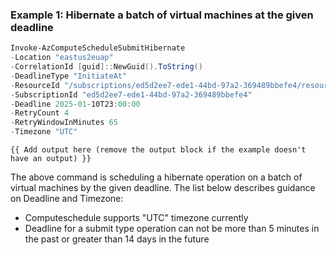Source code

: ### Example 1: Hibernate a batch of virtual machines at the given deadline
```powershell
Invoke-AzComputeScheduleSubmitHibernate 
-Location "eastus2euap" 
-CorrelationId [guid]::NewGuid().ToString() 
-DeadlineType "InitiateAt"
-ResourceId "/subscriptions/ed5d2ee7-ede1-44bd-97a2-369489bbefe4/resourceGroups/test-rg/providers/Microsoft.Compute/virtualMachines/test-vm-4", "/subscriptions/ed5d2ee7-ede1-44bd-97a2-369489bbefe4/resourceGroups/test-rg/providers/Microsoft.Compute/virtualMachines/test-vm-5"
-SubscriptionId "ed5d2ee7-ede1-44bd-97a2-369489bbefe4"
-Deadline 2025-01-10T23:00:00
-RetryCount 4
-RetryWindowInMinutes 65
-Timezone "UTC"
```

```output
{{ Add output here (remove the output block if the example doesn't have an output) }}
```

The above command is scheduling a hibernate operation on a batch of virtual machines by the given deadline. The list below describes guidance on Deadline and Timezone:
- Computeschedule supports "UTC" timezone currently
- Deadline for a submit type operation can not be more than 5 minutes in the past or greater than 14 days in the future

*EXERCISE DETAILS:* Reproduce the records, all of them, word for word; omit the pictures.

*EXERCISE ANSWER:*
Source code

: ### Example 1: Hibernate a batch of virtual machines at the given deadline
```powershell
Invoke-AzComputeScheduleSubmitHibernate 
-Location "eastus2euap" 
-CorrelationId [guid]::NewGuid().ToString() 
-DeadlineType "InitiateAt"
-ResourceId "/subscriptions/ed5d2ee7-ede1-44bd-97a2-369489bbefe4/resourceGroups/test-rg/providers/Microsoft.Compute/virtualMachines/test-vm-4", "/subscriptions/ed5d2ee7-ede1-44bd-97a2-369489bbefe4/resourceGroups/test-rg/providers/Microsoft.Compute/virtualMachines/test-vm-5"
-SubscriptionId "ed5d2ee7-ede1-44bd-97a2-369489bbefe4"
-Deadline 2025-01-10T23:00:00
-RetryCount 4
-RetryWindowInMinutes 65
-Timezone "UTC"
```

```output
{{ Add output here (remove the output block if the example doesn't have an output) }}
```

The above command is scheduling a hibernate operation on a batch of virtual machines by the given deadline. The list below describes guidance on Deadline and Timezone:
- Computeschedule supports "UTC" timezone currently
- Deadline for a submit type operation can not be more than 5 minutes in the past or greater than 14 days in the future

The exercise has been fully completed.